[Dataset entries]
□ □ □

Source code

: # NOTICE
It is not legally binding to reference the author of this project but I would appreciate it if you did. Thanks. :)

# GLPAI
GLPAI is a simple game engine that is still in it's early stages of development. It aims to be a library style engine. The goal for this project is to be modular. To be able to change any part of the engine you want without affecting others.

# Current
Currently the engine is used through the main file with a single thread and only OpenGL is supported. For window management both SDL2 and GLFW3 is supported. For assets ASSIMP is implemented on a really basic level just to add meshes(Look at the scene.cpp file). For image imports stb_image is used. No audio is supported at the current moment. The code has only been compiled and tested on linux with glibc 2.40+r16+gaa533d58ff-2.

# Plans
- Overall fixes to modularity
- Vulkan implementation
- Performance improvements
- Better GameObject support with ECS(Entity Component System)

□ □ □

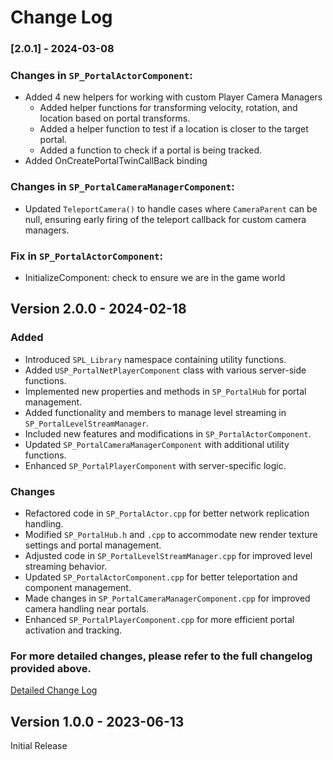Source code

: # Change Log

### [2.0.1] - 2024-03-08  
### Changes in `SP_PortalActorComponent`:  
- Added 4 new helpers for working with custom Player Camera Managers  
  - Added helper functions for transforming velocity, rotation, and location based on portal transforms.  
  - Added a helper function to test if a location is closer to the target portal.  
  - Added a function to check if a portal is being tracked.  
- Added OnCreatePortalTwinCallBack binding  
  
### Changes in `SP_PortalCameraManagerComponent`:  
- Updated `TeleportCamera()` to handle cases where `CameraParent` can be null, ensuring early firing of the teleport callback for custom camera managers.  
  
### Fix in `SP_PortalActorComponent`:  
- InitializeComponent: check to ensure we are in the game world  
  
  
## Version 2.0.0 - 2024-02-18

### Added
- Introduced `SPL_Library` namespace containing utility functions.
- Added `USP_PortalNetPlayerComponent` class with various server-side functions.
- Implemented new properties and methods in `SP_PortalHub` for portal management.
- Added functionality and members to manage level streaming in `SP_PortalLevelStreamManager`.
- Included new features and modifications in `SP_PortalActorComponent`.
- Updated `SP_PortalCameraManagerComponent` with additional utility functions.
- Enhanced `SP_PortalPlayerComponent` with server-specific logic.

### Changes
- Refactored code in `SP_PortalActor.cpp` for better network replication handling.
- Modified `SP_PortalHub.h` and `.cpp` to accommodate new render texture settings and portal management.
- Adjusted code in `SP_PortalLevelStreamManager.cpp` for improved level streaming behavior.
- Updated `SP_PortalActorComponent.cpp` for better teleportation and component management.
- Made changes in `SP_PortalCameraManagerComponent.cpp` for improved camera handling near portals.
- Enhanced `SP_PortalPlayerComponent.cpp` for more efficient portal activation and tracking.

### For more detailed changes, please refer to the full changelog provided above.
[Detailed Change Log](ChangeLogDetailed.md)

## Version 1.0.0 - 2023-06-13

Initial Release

□ □ □

The required output is the stretch of entries above from the line containing "- InitializeComponent: check" through the line containing "- Refactored code", reproduced exactly.

— Expected answer —
- InitializeComponent: check to ensure we are in the game world  
  
  
## Version 2.0.0 - 2024-02-18

### Added
- Introduced `SPL_Library` namespace containing utility functions.
- Added `USP_PortalNetPlayerComponent` class with various server-side functions.
- Implemented new properties and methods in `SP_PortalHub` for portal management.
- Added functionality and members to manage level streaming in `SP_PortalLevelStreamManager`.
- Included new features and modifications in `SP_PortalActorComponent`.
- Updated `SP_PortalCameraManagerComponent` with additional utility functions.
- Enhanced `SP_PortalPlayerComponent` with server-specific logic.

### Changes
- Refactored code in `SP_PortalActor.cpp` for better network replication handling.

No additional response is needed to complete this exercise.